### PROBLEM TO WORK ON
The answer should be a single number: how many lines in the material contain "provided".
=== Begin Enclosure ===
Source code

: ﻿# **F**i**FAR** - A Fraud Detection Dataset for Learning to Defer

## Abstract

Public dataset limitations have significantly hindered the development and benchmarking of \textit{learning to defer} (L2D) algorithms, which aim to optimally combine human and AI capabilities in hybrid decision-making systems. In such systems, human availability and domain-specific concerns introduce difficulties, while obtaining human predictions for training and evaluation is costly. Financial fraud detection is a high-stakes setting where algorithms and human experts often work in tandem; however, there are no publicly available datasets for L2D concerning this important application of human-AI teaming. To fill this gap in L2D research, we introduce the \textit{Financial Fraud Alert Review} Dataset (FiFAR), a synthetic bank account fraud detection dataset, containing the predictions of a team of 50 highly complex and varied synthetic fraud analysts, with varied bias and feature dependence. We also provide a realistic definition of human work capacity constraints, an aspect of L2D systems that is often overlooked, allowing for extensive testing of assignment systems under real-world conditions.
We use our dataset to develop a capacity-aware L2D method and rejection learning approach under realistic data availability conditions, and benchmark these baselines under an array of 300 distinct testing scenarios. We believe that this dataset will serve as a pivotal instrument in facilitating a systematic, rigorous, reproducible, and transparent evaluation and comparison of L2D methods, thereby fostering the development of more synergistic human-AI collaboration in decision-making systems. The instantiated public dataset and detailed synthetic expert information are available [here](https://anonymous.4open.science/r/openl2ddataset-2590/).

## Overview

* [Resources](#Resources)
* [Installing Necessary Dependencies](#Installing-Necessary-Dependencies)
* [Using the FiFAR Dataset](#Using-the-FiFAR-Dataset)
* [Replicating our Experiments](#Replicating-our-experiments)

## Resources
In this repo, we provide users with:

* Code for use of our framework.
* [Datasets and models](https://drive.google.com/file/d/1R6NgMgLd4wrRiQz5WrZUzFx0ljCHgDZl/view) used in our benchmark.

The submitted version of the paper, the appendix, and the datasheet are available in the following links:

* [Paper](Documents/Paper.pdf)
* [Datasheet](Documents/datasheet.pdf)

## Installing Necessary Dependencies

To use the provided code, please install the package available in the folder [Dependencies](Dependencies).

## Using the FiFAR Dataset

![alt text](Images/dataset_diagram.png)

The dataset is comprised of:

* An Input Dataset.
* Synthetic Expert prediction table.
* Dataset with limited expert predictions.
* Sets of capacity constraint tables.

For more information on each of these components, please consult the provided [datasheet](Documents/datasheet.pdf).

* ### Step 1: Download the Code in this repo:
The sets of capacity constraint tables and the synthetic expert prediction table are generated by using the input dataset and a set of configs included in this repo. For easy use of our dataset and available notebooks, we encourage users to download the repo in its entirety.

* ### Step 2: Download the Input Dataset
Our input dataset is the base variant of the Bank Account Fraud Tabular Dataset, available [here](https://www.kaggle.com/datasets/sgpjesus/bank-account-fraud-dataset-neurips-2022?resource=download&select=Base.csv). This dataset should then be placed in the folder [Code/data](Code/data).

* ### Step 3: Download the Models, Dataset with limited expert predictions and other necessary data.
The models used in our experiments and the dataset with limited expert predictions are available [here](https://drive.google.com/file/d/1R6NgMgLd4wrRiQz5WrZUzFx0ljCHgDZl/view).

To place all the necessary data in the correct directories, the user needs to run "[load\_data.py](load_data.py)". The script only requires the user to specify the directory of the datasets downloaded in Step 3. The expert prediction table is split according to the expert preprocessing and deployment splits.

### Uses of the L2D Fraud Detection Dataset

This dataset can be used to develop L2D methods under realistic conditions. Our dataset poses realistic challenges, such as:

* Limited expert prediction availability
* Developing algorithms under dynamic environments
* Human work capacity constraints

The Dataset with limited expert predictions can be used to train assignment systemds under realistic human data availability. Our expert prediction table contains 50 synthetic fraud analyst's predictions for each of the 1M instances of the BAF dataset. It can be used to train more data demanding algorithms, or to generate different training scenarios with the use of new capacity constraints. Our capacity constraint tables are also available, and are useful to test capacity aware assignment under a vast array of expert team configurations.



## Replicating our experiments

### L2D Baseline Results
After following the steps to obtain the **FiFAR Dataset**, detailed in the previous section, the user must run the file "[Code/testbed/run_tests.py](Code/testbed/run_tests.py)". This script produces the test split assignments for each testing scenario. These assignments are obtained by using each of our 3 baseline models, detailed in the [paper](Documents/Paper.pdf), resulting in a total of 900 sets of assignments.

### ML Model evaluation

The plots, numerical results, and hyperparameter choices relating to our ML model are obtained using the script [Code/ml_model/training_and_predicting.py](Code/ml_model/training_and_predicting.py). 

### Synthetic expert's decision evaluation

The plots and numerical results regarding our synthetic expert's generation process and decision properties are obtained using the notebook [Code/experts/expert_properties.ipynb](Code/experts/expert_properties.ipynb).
=== End Enclosure ===
### THE ANSWER
2